## Exercise objective
Starting with the opening line of the entries below, transcribe each line exactly up to and including the one that has "- Line connects all data points"; pictures are not copied.

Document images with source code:
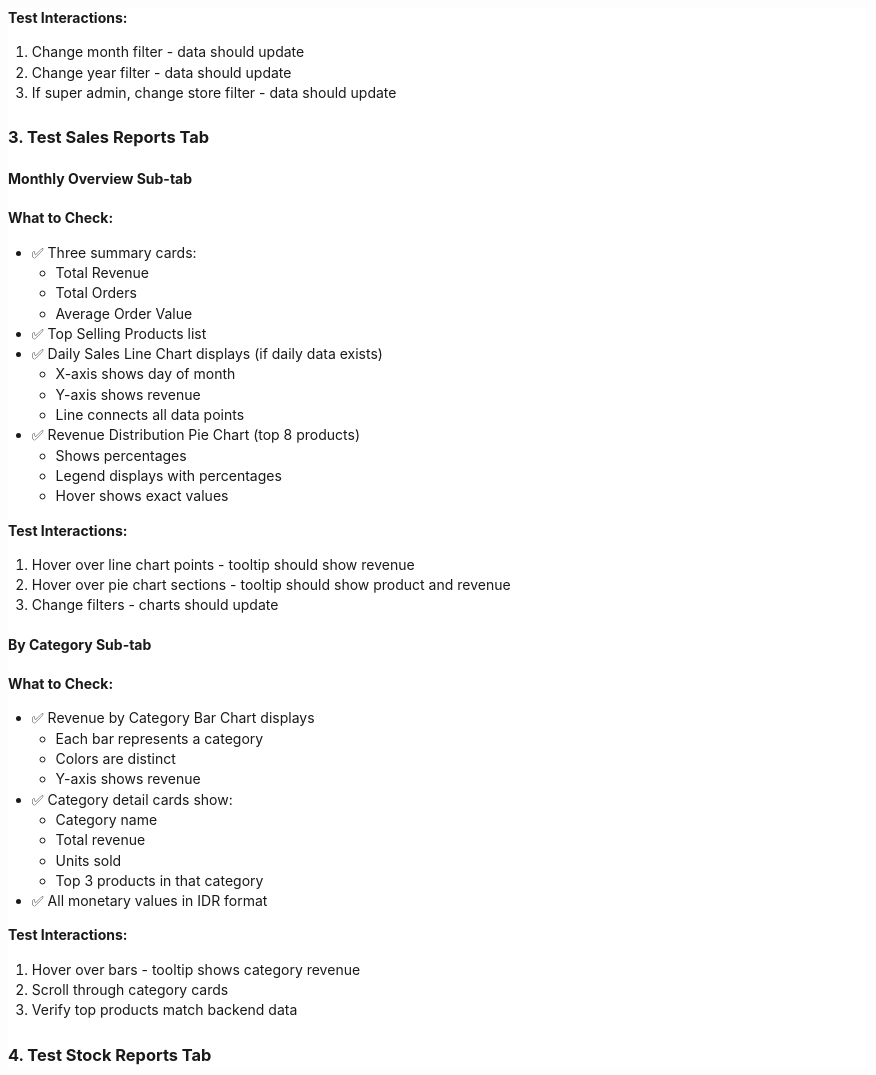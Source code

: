 **Test Interactions:**

1. Change month filter - data should update
2. Change year filter - data should update
3. If super admin, change store filter - data should update

### 3. Test Sales Reports Tab

#### Monthly Overview Sub-tab

**What to Check:**

- ✅ Three summary cards:
  - Total Revenue
  - Total Orders
  - Average Order Value
- ✅ Top Selling Products list
- ✅ Daily Sales Line Chart displays (if daily data exists)
  - X-axis shows day of month
  - Y-axis shows revenue
  - Line connects all data points
- ✅ Revenue Distribution Pie Chart (top 8 products)
  - Shows percentages
  - Legend displays with percentages
  - Hover shows exact values

**Test Interactions:**

1. Hover over line chart points - tooltip should show revenue
2. Hover over pie chart sections - tooltip should show product and revenue
3. Change filters - charts should update

#### By Category Sub-tab

**What to Check:**

- ✅ Revenue by Category Bar Chart displays
  - Each bar represents a category
  - Colors are distinct
  - Y-axis shows revenue
- ✅ Category detail cards show:
  - Category name
  - Total revenue
  - Units sold
  - Top 3 products in that category
- ✅ All monetary values in IDR format

**Test Interactions:**

1. Hover over bars - tooltip shows category revenue
2. Scroll through category cards
3. Verify top products match backend data

### 4. Test Stock Reports Tab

## Written response
Source code

: **Test Interactions:**

1. Change month filter - data should update
2. Change year filter - data should update
3. If super admin, change store filter - data should update

### 3. Test Sales Reports Tab

#### Monthly Overview Sub-tab

**What to Check:**

- ✅ Three summary cards:
  - Total Revenue
  - Total Orders
  - Average Order Value
- ✅ Top Selling Products list
- ✅ Daily Sales Line Chart displays (if daily data exists)
  - X-axis shows day of month
  - Y-axis shows revenue
  - Line connects all data points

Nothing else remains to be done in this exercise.